▶ **Exercise**
Go to the line in the entries below that holds "I created this" and repeat exactly from there through the line that holds "Here you can find", inclusive.

Records excerpted from a collection:
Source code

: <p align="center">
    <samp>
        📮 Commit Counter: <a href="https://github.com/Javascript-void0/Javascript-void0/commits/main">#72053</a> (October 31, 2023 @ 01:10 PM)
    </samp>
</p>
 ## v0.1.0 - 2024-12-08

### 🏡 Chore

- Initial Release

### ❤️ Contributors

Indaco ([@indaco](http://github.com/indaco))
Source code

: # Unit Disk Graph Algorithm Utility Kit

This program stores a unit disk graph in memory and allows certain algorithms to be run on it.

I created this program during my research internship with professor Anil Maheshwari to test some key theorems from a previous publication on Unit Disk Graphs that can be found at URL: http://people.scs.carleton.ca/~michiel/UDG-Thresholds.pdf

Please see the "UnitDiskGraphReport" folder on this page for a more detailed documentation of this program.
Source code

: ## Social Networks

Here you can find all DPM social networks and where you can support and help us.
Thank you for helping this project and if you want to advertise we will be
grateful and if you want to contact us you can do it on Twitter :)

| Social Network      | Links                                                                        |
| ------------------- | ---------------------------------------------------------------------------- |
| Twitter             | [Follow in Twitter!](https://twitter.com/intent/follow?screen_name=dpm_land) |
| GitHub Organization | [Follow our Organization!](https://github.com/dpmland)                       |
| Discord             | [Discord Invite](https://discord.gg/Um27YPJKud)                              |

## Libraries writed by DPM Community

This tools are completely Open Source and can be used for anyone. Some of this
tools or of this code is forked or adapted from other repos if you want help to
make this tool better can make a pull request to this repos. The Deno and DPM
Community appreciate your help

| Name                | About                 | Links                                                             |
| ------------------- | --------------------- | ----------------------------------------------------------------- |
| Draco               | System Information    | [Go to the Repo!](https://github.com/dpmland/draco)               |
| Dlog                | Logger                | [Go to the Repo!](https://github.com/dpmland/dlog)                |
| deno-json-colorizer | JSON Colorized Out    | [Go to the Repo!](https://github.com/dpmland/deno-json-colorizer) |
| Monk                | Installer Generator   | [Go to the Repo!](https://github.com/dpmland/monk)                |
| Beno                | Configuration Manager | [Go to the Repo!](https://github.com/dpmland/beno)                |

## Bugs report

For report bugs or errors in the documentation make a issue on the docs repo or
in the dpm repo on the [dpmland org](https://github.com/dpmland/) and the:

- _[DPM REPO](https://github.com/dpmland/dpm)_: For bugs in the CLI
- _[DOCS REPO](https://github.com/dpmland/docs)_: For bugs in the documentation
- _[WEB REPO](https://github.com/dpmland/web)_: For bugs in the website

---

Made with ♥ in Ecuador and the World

▶ **Reply**
I created this program during my research internship with professor Anil Maheshwari to test some key theorems from a previous publication on Unit Disk Graphs that can be found at URL: http://people.scs.carleton.ca/~michiel/UDG-Thresholds.pdf

Please see the "UnitDiskGraphReport" folder on this page for a more detailed documentation of this program.
Source code

: ## Social Networks

Here you can find all DPM social networks and where you can support and help us.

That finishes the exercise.